⟨

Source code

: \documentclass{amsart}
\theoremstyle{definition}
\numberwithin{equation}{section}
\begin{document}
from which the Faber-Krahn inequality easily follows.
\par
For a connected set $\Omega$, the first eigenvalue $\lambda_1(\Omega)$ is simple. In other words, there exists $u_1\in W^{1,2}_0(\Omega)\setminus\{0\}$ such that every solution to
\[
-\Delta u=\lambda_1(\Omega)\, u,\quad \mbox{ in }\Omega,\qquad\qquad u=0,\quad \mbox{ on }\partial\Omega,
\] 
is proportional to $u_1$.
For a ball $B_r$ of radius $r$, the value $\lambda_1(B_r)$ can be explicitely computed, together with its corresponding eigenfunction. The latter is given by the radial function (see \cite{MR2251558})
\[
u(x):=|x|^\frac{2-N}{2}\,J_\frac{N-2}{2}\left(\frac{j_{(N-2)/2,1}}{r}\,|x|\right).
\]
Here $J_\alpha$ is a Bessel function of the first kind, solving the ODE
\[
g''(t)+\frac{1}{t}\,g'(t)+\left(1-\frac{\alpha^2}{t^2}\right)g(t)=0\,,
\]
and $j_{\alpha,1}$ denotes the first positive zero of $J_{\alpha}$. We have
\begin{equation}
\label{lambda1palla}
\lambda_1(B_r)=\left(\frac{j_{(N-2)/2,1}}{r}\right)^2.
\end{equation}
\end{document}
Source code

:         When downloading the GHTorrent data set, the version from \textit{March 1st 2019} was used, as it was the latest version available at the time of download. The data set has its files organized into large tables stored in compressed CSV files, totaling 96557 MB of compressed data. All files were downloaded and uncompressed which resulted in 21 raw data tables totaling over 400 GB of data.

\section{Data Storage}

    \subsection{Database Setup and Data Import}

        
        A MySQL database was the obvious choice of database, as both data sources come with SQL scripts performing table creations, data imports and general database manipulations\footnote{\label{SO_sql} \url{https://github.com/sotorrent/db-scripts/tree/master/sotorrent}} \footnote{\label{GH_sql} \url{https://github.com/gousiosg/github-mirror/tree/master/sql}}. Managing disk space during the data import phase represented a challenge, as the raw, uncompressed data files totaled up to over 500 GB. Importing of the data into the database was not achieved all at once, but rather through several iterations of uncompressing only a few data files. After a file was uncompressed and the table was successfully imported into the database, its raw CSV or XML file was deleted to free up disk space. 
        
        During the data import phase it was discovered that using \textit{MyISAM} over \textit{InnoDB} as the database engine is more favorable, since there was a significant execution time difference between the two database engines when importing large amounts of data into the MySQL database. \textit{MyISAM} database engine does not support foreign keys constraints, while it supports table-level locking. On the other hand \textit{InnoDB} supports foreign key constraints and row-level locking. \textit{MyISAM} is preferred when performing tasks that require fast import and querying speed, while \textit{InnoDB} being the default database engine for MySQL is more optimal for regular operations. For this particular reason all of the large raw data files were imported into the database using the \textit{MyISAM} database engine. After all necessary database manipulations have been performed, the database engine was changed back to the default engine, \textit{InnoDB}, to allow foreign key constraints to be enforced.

⟩
⟨

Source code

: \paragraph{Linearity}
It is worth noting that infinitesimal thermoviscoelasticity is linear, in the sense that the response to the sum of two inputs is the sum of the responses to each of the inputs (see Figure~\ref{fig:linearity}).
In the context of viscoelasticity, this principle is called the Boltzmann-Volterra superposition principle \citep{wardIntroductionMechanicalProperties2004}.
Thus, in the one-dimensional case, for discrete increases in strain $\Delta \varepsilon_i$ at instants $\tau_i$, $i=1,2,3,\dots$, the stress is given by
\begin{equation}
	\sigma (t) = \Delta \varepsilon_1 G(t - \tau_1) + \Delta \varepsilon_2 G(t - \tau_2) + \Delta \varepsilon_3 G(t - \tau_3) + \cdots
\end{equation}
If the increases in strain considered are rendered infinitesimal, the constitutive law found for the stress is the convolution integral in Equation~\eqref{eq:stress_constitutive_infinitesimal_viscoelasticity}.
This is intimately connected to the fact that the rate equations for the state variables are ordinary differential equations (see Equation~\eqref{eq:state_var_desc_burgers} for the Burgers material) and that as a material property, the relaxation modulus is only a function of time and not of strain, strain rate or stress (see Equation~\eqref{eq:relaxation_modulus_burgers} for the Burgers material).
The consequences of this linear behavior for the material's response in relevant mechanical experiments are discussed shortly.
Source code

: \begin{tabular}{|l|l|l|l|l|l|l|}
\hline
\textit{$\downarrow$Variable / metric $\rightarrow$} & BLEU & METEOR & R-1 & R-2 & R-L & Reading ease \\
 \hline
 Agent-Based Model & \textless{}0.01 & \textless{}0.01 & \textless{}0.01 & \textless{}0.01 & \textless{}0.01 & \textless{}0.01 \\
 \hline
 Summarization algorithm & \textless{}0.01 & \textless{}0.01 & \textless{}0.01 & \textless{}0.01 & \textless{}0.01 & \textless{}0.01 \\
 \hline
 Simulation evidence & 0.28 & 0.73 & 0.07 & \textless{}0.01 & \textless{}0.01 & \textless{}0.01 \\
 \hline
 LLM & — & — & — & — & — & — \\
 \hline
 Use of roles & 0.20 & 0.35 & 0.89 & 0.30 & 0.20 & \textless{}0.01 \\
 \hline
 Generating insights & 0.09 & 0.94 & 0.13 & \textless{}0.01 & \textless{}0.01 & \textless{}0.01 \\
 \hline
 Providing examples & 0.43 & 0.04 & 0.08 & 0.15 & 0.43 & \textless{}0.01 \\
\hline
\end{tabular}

⟩

Exercise directions:
State how many lines of the data contain the word "textless". Nothing besides the number belongs in the reply.

Written response:
6